テントの殆どは調理に使う用と休憩用の物だったが、その中の一つは用途が異なっていた。そこの受付と書かれたプレートが置かれた机にいたのはヴェラザードだ。彼女はギルドの職員としてギルドにあった資料を調べながら冒険者達がカメガモだと次々と持ってくる生き物の鑑定をしていた。
「これはカメアヒルですね。残念ですが少し違います。こちらも一応幻獣種なのですが、特に高値で取引されていると言うことはありませんので報酬はでません。ええ、まったく。こちらは…惜しい。スッポンカモですね。捕まえるときに噛み付いてきませんでしたか?重傷者が二名…応急手当てを終えたらすぐに街へ戻ってください。金貨よりも人命優先です。次の人…これはなんですか?私にはどっからどうみても野鳥の雛にしか見えないのですが。親鳥はきっと怒っていますよ。巣に返してきなさい。」
「うひゃー。やっぱり違ったかー。とりあえずそこに入れとこ。」
ヴェラザードは持ち込まれた生物を鑑定しては冒険者に違いますと突き返し、冒険者は横の柵で区切った候補置き場に捨てて行ったので、柵の中は中々にカオスなことになっていた。
「ピィピィ」「ガウガウ」「ギッロポーン」「ギャロスッケン」「ゴブゴブ」
「あなたたちもおとなしくしていたら後できちんと逃がしてあげますので。今は静かにお願いしますね。」
「やぁヴェラザードさん。調子はどうだい?」
鑑定をしてもらおうと並んでいた冒険者の列が落ち着いたところで、フレンネリックが話しかけてきた。ヴェラザードは目にしていたカメガモの資料をぱたりと閉じると対応した。
「さきほどからひっきりなしにこれだと持ってきているのですが、いずれもカメガモと思わしき個体はおりませんでした。
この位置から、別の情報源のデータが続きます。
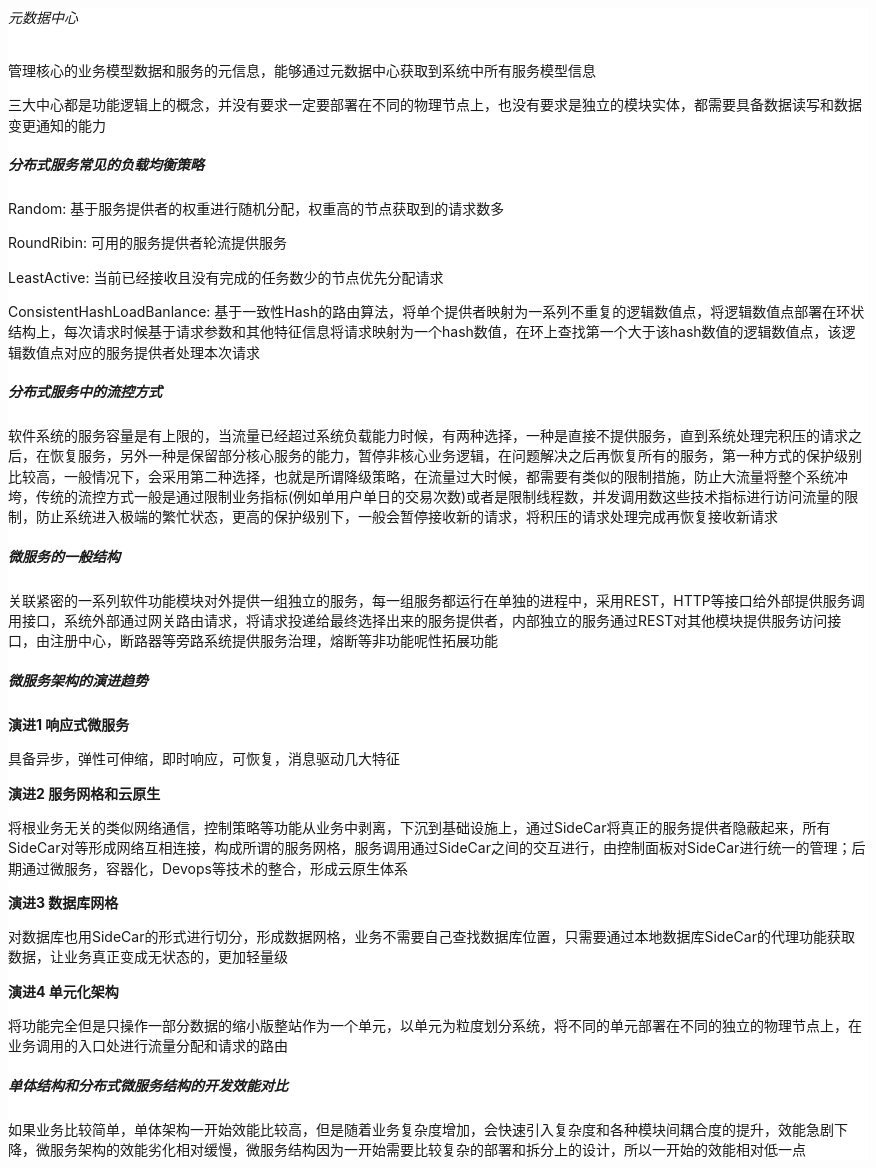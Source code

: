 
###### 元数据中心

管理核心的业务模型数据和服务的元信息，能够通过元数据中心获取到系统中所有服务模型信息



三大中心都是功能逻辑上的概念，并没有要求一定要部署在不同的物理节点上，也没有要求是独立的模块实体，都需要具备数据读写和数据变更通知的能力



##### 分布式服务常见的负载均衡策略

Random: 基于服务提供者的权重进行随机分配，权重高的节点获取到的请求数多

RoundRibin: 可用的服务提供者轮流提供服务

LeastActive: 当前已经接收且没有完成的任务数少的节点优先分配请求

ConsistentHashLoadBanlance: 基于一致性Hash的路由算法，将单个提供者映射为一系列不重复的逻辑数值点，将逻辑数值点部署在环状结构上，每次请求时候基于请求参数和其他特征信息将请求映射为一个hash数值，在环上查找第一个大于该hash数值的逻辑数值点，该逻辑数值点对应的服务提供者处理本次请求



##### 分布式服务中的流控方式

软件系统的服务容量是有上限的，当流量已经超过系统负载能力时候，有两种选择，一种是直接不提供服务，直到系统处理完积压的请求之后，在恢复服务，另外一种是保留部分核心服务的能力，暂停非核心业务逻辑，在问题解决之后再恢复所有的服务，第一种方式的保护级别比较高，一般情况下，会采用第二种选择，也就是所谓降级策略，在流量过大时候，都需要有类似的限制措施，防止大流量将整个系统冲垮，传统的流控方式一般是通过限制业务指标(例如单用户单日的交易次数)或者是限制线程数，并发调用数这些技术指标进行访问流量的限制，防止系统进入极端的繁忙状态，更高的保护级别下，一般会暂停接收新的请求，将积压的请求处理完成再恢复接收新请求



##### 微服务的一般结构

关联紧密的一系列软件功能模块对外提供一组独立的服务，每一组服务都运行在单独的进程中，采用REST，HTTP等接口给外部提供服务调用接口，系统外部通过网关路由请求，将请求投递给最终选择出来的服务提供者，内部独立的服务通过REST对其他模块提供服务访问接口，由注册中心，断路器等旁路系统提供服务治理，熔断等非功能呢性拓展功能



##### 微服务架构的演进趋势

**演进1 响应式微服务**

具备异步，弹性可伸缩，即时响应，可恢复，消息驱动几大特征

**演进2 服务网格和云原生**

将根业务无关的类似网络通信，控制策略等功能从业务中剥离，下沉到基础设施上，通过SideCar将真正的服务提供者隐蔽起来，所有SideCar对等形成网络互相连接，构成所谓的服务网格，服务调用通过SideCar之间的交互进行，由控制面板对SideCar进行统一的管理；后期通过微服务，容器化，Devops等技术的整合，形成云原生体系

**演进3 数据库网格**

对数据库也用SideCar的形式进行切分，形成数据网格，业务不需要自己查找数据库位置，只需要通过本地数据库SideCar的代理功能获取数据，让业务真正变成无状态的，更加轻量级

**演进4 单元化架构**

将功能完全但是只操作一部分数据的缩小版整站作为一个单元，以单元为粒度划分系统，将不同的单元部署在不同的独立的物理节点上，在业务调用的入口处进行流量分配和请求的路由



##### 单体结构和分布式微服务结构的开发效能对比

如果业务比较简单，单体架构一开始效能比较高，但是随着业务复杂度增加，会快速引入复杂度和各种模块间耦合度的提升，效能急剧下降，微服务架构的效能劣化相对缓慢，微服务结构因为一开始需要比较复杂的部署和拆分上的设计，所以一开始的效能相对低一点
一応キープしておきましたので是非ご確認を。」
「どれどれ…うん。なかなかの光景だね。」
ヴェラザードが指さす先の簡易な柵の内部にはこれまでに冒険者が見つけてきたカメガモに似た生物が幾つも入っていた。フレンネリックはそれを見て怯むこともなく観察する。
「グエッグエッ」「ギャアギャア」「ゲッゲッ」「オッピョロショーン」「ブウブウ」
それはカモの背中にスッポンの甲羅を背負っていたり、亀の甲羅に水鳥の羽が着いていたり、ただの亀であったり…あまつさえ大型のネズミにアヒルの着ぐるみを着せたのもいた。カモじゃないし。亀でもないし。
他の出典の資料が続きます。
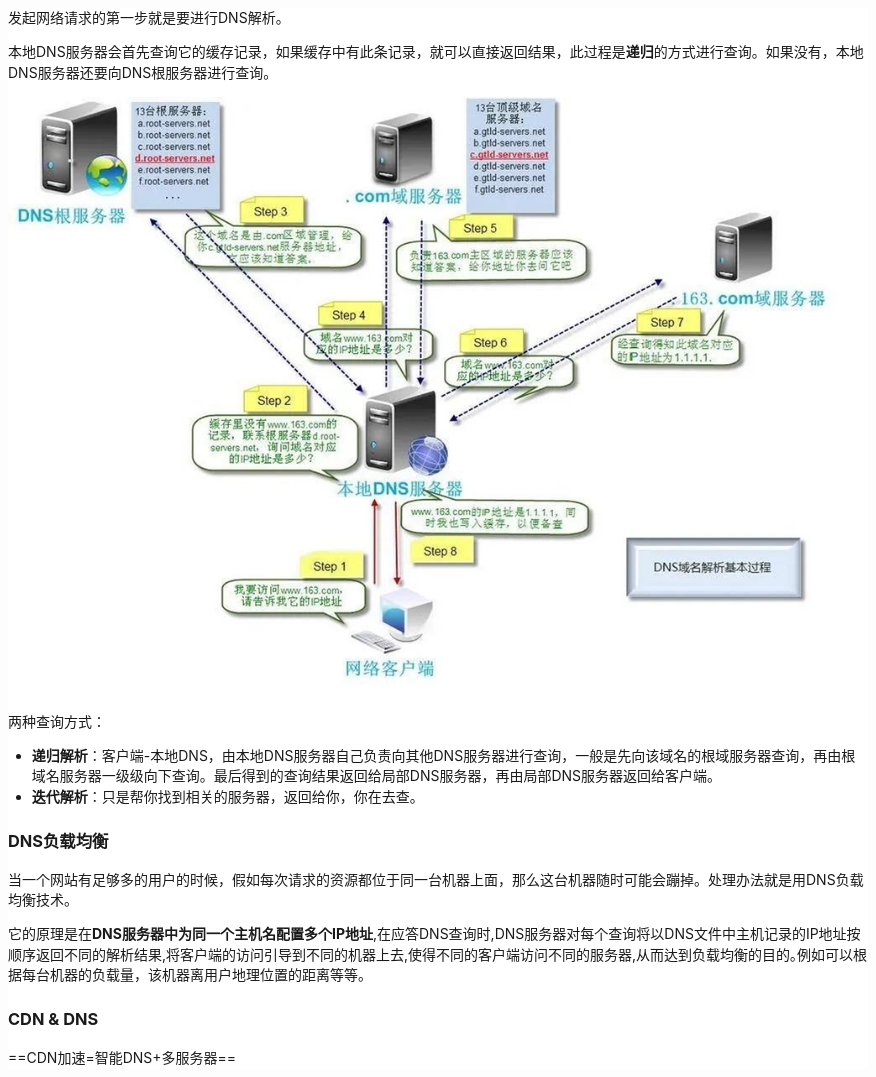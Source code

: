 发起网络请求的第一步就是要进行DNS解析。

本地DNS服务器会首先查询它的缓存记录，如果缓存中有此条记录，就可以直接返回结果，此过程是**递归**的方式进行查询。如果没有，本地DNS服务器还要向DNS根服务器进行查询。

![|600](assets/2025-03-25-from-url-render-20250327100906.png)

 
两种查询方式：
- **递归解析**：客户端-本地DNS，由本地DNS服务器自己负责向其他DNS服务器进行查询，一般是先向该域名的根域服务器查询，再由根域名服务器一级级向下查询。最后得到的查询结果返回给局部DNS服务器，再由局部DNS服务器返回给客户端。
- **迭代解析**：只是帮你找到相关的服务器，返回给你，你在去查。

### DNS负载均衡

当一个网站有足够多的用户的时候，假如每次请求的资源都位于同一台机器上面，那么这台机器随时可能会蹦掉。处理办法就是用DNS负载均衡技术。


它的原理是在**DNS服务器中为同一个主机名配置多个IP地址**,在应答DNS查询时,DNS服务器对每个查询将以DNS文件中主机记录的IP地址按顺序返回不同的解析结果,将客户端的访问引导到不同的机器上去,使得不同的客户端访问不同的服务器,从而达到负载均衡的目的｡例如可以根据每台机器的负载量，该机器离用户地理位置的距离等等。



### CDN & DNS

==CDN加速=智能DNS+多服务器==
「あはは…まぁカメガモが亀の甲羅を背負っていると言っても実物はどんな生き物かは目撃者にしかわからないんだ。似たようなのを連れてくるのは想定内だよ。とりあえずはそれっぽい個体はいないみたいだね。」
観察を終えたフレンネリックはポケットから眼鏡拭きを取り出すと顔に掛けた大きな丸渕眼鏡のグラスを拭いてそう答えた。いないことは既にヴェラザードは分かっていたが、それでも依頼主に納得してもらう意義は大きい。この場にいる亀とカルガモの団員の中で最も地位の高いフレンネリックの答えに満足したヴェラザードだった。
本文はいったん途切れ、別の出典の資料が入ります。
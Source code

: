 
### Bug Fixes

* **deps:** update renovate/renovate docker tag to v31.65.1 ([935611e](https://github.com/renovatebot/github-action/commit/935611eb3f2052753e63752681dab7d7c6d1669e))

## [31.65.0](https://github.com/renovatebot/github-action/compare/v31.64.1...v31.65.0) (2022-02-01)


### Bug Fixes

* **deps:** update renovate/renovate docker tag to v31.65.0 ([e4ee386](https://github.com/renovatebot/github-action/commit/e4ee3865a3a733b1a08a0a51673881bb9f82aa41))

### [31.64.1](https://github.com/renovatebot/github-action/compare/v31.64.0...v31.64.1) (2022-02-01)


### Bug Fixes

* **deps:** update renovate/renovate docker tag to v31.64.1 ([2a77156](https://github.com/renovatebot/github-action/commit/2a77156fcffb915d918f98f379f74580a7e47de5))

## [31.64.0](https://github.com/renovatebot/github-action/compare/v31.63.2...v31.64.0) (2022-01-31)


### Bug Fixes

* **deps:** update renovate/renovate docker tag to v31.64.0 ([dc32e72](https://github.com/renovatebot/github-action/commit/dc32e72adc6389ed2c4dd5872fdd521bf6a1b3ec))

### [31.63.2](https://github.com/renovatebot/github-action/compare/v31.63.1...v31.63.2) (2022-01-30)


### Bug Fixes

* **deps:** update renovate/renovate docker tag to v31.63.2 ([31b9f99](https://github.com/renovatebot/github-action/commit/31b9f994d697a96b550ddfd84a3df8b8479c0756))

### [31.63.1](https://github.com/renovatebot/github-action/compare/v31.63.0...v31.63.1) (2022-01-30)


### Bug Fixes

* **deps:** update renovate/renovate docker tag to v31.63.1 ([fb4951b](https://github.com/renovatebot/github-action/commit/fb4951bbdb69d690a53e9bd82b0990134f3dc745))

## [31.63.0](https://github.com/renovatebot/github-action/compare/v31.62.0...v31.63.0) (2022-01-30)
「午前の持ち込みはこれ以上ないと思います。先ほどパーティーの一つがスッポンカモを置いて帰ってしまったのでこれでスープでも作ってもらいましょうか。結構良い出汁が取れるそうですよ?」
「そうだね。もうすぐお昼時だから冒険者もちらほら集まり始めている。午前の捜索は打ち切って午後への英気を養おうかな。おや?誰か来たね。」
こちらに一目散に走ってくる小柄な冒険者をカメガモの鑑定に来た冒険者だと思い場所を譲ろうとしたフレンネリックだったが、その少年はフレンネリックの前で立ち止まった。少年がぜぇぜぇと息を荒げている間にフレンネリックは彼が何者かを頭の中で探して答えを見つけた。
「えーと、君はクロノス君の所のザック君だったかな?」
「おう!!クロノス兄貴の所の人間じゃないけどザックだ。それにしても亀とカルガモのお偉いさんに名前を覚えてもらえるなんてこれがS級の恩恵か…!!…じゃなくて、フレンネリックさん聞いてくれよ。実は…」
フレンネリックに話しかけてきた冒険者の一団はクロノスの傘下の冒険者達だった。彼らは本来のパーティーとはバラバラのメンツのようだったが、クロノスがカメガモの捜索を考慮して編成したのだろうとフレンネリックは思った。実際は考慮もクソもあったものでは無いがそれは言わぬが花というやつだろう。
フレンネリックはその中の一人であった少年冒険者ザックから話を聞き終えると怪訝な顔をした。なぜならザックの話がよくわからなかったからだ。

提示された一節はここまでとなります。